The timing has been dictated by three forthcoming events: a new administration in the US in January 2021, India’s mutual evaluation by the FATF in 2021 and India becoming a non-permanent member of the UN Security Council in January 2021. Pakistan is trying desperately to signal to the incoming Biden administration not to deepen ties with India because under the BJP government it was becoming an extremist state.5 It is also signalling that India’s activities in Afghanistan would adversely impact the hopes for peace there and thus affecting US interests. Finally, it hopes to externalise Pakistan’s major internal discord and an economy on a slippery slope by trying to convince its domestic audience about the alleged danger from India in a desperate attempt to divert attention.

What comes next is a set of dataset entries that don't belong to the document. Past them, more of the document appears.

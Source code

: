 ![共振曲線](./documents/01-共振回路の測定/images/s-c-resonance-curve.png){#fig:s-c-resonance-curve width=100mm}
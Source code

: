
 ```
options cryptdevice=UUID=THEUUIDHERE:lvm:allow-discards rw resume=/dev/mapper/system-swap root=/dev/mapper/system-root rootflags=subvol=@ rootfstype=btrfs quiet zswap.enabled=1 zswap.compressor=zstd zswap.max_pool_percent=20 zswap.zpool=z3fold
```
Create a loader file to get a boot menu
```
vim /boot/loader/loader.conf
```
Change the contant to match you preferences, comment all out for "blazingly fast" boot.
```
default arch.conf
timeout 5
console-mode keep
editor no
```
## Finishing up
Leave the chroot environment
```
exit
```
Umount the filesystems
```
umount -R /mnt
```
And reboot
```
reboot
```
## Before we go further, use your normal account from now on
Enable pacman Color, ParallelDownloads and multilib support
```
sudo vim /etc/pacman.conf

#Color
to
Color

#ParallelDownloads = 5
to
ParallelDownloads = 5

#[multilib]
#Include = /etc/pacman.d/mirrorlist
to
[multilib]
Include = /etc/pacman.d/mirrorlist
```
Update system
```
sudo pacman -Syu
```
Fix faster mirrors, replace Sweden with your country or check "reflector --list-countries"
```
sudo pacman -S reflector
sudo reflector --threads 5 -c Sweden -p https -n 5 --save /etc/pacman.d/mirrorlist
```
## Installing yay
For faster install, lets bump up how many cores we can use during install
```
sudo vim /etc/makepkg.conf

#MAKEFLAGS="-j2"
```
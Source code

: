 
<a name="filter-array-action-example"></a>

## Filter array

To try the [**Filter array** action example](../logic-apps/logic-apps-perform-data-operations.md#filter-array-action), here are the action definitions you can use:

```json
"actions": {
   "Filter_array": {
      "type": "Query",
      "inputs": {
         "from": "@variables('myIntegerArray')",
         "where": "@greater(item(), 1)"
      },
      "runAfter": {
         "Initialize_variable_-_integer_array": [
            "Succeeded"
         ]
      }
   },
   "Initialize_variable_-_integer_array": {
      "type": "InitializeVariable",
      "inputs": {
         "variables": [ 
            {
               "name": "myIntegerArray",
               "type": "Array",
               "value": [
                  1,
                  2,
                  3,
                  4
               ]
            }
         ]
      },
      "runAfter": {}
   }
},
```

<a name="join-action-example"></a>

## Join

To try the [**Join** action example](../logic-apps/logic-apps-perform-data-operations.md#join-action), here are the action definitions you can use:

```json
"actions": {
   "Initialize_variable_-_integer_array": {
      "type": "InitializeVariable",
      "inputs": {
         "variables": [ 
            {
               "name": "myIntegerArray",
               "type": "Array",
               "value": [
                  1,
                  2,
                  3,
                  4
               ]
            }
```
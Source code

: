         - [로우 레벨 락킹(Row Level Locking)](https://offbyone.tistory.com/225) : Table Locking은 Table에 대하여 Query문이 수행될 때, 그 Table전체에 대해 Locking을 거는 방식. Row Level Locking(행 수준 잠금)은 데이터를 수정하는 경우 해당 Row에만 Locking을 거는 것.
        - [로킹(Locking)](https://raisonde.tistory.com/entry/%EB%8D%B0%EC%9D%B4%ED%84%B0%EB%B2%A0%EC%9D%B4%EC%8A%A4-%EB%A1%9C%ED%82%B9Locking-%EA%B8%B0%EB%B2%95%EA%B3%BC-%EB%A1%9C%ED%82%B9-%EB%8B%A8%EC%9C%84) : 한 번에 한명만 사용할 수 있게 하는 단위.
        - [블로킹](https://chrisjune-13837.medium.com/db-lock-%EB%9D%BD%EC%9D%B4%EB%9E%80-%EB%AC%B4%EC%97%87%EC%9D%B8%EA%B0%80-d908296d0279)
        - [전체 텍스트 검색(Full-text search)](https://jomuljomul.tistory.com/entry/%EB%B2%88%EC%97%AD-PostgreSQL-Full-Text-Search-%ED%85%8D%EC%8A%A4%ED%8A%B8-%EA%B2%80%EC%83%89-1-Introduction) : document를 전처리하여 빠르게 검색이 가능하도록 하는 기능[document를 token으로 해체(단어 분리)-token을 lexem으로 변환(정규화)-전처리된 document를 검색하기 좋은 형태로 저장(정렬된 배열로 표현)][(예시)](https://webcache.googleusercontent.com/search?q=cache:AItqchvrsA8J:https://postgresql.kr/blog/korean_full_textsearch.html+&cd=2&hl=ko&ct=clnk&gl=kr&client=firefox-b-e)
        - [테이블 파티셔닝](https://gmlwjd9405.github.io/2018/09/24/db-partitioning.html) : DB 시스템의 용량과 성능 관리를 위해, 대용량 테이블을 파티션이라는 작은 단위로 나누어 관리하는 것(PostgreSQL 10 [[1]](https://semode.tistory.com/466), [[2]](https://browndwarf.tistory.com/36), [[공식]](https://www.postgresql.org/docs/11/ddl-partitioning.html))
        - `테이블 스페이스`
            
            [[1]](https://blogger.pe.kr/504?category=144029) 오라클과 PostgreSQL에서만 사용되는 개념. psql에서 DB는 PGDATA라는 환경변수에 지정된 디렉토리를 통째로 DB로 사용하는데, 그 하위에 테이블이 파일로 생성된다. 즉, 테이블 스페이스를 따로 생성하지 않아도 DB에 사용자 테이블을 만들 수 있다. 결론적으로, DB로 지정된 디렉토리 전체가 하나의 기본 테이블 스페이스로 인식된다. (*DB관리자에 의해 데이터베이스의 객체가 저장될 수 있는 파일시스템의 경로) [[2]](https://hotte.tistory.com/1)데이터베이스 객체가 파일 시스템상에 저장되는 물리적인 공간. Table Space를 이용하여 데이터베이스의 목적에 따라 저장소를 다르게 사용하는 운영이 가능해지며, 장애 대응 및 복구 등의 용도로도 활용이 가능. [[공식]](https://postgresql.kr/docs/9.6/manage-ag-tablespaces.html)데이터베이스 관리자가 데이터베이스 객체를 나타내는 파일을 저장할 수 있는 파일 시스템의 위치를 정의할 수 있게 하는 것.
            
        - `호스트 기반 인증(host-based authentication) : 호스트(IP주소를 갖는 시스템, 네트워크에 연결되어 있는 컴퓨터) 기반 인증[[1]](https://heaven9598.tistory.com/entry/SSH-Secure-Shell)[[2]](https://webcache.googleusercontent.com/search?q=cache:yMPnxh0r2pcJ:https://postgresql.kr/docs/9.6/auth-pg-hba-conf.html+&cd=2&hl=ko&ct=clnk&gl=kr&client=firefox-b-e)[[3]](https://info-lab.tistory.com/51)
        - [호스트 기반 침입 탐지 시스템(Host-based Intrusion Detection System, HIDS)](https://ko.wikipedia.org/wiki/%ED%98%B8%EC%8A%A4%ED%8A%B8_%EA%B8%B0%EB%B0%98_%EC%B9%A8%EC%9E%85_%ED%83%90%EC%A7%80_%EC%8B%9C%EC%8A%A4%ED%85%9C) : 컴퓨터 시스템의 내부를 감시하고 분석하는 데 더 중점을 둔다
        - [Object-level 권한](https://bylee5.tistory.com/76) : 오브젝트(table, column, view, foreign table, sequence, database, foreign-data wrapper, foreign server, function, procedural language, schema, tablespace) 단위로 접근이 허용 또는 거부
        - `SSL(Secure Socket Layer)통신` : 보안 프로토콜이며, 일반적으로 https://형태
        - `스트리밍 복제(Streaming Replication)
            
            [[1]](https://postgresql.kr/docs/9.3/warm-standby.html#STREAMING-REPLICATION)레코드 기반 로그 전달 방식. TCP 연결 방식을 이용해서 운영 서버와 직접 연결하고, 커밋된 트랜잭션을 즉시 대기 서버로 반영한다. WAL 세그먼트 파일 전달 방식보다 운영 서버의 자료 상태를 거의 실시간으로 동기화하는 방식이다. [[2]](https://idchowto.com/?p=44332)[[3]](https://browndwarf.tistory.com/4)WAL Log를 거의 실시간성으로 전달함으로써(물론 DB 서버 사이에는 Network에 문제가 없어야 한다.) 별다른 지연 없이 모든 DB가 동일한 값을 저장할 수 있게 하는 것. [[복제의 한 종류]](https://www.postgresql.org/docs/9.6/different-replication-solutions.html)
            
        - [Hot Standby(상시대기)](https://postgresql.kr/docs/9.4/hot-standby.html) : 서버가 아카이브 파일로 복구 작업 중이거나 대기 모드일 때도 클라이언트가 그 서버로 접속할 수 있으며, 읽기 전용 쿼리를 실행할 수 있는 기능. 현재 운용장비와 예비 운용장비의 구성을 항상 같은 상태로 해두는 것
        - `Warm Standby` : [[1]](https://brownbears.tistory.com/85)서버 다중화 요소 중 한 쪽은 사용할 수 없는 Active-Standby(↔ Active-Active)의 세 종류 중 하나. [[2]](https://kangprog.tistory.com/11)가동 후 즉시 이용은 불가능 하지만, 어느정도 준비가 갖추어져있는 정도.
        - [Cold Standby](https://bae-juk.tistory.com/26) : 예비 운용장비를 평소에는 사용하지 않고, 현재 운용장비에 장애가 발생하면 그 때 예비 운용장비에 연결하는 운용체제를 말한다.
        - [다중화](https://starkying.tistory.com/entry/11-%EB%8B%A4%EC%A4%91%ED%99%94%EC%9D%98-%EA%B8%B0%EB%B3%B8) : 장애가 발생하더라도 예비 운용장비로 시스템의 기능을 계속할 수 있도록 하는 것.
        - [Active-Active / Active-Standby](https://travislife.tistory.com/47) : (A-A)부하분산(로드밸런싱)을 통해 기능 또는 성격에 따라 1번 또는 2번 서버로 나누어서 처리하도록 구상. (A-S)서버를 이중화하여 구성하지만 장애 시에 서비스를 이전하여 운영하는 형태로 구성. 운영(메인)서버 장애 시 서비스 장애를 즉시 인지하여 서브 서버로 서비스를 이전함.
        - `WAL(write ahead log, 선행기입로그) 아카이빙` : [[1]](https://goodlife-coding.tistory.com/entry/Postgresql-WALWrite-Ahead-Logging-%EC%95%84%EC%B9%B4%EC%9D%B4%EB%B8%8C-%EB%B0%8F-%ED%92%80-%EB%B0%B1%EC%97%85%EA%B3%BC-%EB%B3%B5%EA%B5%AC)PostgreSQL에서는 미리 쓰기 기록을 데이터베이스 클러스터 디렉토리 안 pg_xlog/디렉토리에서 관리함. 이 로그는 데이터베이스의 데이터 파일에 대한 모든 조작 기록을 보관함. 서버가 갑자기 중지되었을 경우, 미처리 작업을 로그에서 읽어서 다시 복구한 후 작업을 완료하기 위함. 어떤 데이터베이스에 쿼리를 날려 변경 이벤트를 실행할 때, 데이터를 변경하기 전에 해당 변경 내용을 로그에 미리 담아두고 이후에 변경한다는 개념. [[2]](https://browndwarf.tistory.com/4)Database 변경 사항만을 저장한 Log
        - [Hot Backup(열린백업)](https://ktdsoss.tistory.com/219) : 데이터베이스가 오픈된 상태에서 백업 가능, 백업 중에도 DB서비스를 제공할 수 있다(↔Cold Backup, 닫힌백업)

Though the allegations hardly stand the test of scrutiny, are badly drafted with glaring gaffes and factually incorrect, Pakistan will persist with such a narrative. What is dangerous is that having articulated potential internal violence in the next few months, it will try and pin the blame on India saying it had already warned the world about it. Thus, opposition political players in Pakistan and in GB as well as ulemas and prominent personalities would need to be very careful in the forthcoming months.
Such a tactic is also reminiscent of the red herring of ‘false flag operations’ repeated ad nauseam by Imran Khan and Shah Mahmood Qureshi as anticipatory bail for Pakistan’s terrorist activities in India. Fortunately for India, the alertness of its security and intelligence apparatus had repeatedly foiled such attempts, the latest being the one in Nagrota in which four Pak Jaish-e-Mohammad terrorists were neutralised and a huge cache of arms and ammunition seized. Clearly, a major operation was being planned to disrupt the local elections in J&K and also timed with the anniversary of Mumbai 26/11. Material seized from the eliminated terrorists reveals ‘irrefutable evidence’ of Pakistan’s continued sponsorship of terror in India.